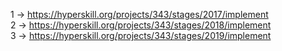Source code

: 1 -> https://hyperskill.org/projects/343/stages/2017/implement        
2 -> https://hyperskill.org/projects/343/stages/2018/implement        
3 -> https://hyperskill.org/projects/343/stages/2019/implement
***
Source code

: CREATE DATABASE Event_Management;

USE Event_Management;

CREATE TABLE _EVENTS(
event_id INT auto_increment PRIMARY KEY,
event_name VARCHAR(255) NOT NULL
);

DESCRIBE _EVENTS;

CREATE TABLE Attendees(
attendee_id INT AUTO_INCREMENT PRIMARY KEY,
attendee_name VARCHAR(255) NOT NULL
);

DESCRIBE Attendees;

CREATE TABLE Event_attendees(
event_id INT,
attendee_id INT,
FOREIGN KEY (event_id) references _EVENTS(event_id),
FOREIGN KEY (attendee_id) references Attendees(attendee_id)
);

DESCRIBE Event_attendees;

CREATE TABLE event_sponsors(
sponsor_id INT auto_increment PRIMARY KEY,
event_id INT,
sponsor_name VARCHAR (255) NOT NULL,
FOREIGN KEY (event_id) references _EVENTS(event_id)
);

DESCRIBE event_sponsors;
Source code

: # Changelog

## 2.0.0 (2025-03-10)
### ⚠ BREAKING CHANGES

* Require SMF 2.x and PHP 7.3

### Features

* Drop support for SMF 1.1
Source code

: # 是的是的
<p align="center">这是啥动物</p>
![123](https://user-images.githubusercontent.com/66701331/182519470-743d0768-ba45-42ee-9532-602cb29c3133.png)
***
> [TASK REQUIREMENTS] Copy exactly the stretch of data above from the line with "2 -> https://hyperskill.org/projects/343/stages/2018/implement" through the line with "3 -> https://hyperskill.org/projects/343/stages/2019/implement", and omit all other lines.

> [ANSWER FOR THE TASK]
2 -> https://hyperskill.org/projects/343/stages/2018/implement        
3 -> https://hyperskill.org/projects/343/stages/2019/implement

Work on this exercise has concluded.